Sunday, March 20, 2022

Jesus Christ: the Sacrament of God

John 4:5-42

The Samaritan woman meeting Jesus at the well is one of the richest pericopes in the New Testament. There is so much to unpack in this episode: Jesus walking through Samaria, talking not just to a woman (gasp!), not just to a Samaritan woman (double gasp!), but to a Samaritan woman who is very likely considered to be the village hussy (does anyone still use that word?). It has been speculated that her reason for going to the well at noon, instead of early in the morning, is to avoid contact with others, which may have been shaming for her. Without a doubt, this woman's relationship history is troubled, to make an understatement.

There are two deep misunderstandings: the woman misunderstands the "water" Jesus offers and his disciples misunderstand the food to which he refers. His disciples are not only puzzled but slightly scandalized that he is talking to an unaccompanied woman.

It is important to point out that Jesus, despite knowing "everything" that woman had done, does not condemn her. In fact, he mildly praises for her telling him the truth about not having a husband, even though any interested reader can easily see, in light of what Jesus says about her being married five times and currently living with a man to whom she is not married, that she's being just a bit misleading. Again, Jesus does not condemn, rebuke, upbraid, seek to set her straight, or give her unsolicited relationship advice. He doesn't even see fit to give her some kind of "absolution" for her alleged sins.

It is precisely through her odd relationship history that she begins to recognize who Jesus is. Jesus doesn't let her sit and spin. She calls him a prophet and makes the connection to the Messiah. Then Jesus, making himself vulnerable, tells her that he is the Messiah, the one for whom she and her people are waiting and who will tell them "everything."

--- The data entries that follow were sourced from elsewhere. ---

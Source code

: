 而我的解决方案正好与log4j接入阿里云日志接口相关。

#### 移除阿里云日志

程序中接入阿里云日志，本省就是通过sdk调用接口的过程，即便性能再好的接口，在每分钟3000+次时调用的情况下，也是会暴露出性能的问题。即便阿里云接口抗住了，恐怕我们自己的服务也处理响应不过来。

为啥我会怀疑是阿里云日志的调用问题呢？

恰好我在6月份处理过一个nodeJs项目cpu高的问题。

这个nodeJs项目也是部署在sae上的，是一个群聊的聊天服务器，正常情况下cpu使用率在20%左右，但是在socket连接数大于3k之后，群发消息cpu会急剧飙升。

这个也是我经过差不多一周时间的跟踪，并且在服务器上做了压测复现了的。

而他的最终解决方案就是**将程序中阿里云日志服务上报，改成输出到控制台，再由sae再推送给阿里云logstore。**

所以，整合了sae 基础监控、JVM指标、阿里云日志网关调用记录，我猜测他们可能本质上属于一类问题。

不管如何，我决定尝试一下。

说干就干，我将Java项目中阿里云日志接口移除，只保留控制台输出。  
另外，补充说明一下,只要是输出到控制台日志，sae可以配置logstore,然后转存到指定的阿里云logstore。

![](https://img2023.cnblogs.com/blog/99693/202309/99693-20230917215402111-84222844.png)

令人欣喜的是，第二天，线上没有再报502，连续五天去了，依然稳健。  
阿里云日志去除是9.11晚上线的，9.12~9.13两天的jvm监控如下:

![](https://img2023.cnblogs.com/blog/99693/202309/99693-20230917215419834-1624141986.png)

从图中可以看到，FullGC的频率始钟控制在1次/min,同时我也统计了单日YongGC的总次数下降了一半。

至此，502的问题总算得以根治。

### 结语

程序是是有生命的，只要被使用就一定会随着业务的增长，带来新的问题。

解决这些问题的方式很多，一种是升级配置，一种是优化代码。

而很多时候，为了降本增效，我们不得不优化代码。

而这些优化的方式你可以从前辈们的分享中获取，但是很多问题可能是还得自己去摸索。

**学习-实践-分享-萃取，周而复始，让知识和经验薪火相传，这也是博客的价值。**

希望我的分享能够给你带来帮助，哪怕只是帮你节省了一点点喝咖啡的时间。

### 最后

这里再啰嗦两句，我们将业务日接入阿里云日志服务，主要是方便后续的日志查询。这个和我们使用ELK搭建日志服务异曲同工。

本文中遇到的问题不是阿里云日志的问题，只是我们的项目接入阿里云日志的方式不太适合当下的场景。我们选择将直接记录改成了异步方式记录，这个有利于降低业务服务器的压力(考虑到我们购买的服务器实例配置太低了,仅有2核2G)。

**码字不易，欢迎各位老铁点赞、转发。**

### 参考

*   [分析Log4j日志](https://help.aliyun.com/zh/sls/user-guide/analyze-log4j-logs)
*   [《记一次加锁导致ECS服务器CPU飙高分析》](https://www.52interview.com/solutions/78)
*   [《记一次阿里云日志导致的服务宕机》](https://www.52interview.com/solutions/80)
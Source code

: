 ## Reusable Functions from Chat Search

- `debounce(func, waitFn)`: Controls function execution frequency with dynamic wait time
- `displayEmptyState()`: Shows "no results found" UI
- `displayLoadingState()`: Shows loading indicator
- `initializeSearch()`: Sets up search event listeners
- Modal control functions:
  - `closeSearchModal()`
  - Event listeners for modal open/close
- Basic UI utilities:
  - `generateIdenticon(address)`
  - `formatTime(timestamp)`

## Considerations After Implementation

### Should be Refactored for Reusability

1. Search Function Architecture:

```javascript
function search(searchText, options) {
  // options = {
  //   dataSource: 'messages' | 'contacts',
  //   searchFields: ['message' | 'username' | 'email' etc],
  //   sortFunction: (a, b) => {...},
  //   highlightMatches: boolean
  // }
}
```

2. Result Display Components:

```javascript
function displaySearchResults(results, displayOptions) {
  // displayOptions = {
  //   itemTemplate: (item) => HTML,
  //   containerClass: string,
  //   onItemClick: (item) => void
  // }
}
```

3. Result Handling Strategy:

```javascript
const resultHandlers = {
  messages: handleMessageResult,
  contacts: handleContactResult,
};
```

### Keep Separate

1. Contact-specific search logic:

Upon her encounter with the Christ, she becomes an evangelist to the other inhabitants of her village. Talk about being saved by grace through faith! She invites her fellow villagers to come and see for themselves. Like her, after their own close encounter with Jesus, many of them come to see for themselves who he is.



Only water will slake a terrible thirst. If you've ever been really thirsty, you don't want anything but water. Thirst in this passage is metaphorically equated with what today we might call our existential angst, our desire for meaning and purpose, our dissatisfaction, even in the wake of something good and enjoyable. That dissatisfaction is like thirst and keeps coming back no matter how many ways you try to satisfy it, just like the woman had to keep coming back to the well to draw water.

Water in this passage is a metaphor for God. And, as Edward Schillebeeckx noted in the title of his first major theological work, Jesus Christ is the sacrament of God. If Jesus Christ is the sacrament of God, the Eucharist is the sacrament of Christ. In and through this sacrament Christ becomes the food that satisfies our hunger and the drink that quenches our thirst.

Given the centrality of food and drink, of water and grain, it is easy to see that this passage is deeply Eucharistic. Like the woman misunderstanding Jesus about water and his disciples not grasping what he said about food, our understanding of the Eucharistic is often highly reductive. This is to our detriment and that of the world.

This passage also brings into bold relief something Pope Francis pointed out in his first Apostolic Exhortation, Evangelii Gaudium: "The Eucharist, although it is the fullness of sacramental life, is not a prize for the perfect but a powerful medicine and nourishment for the weak" (sec. 47).

While "tradition," in all its manifest humanity, has given the Samaritan woman at the well a name ("Photine," meaning "the luminous one"), she is not named in the Gospel. Why? Because you and I are her.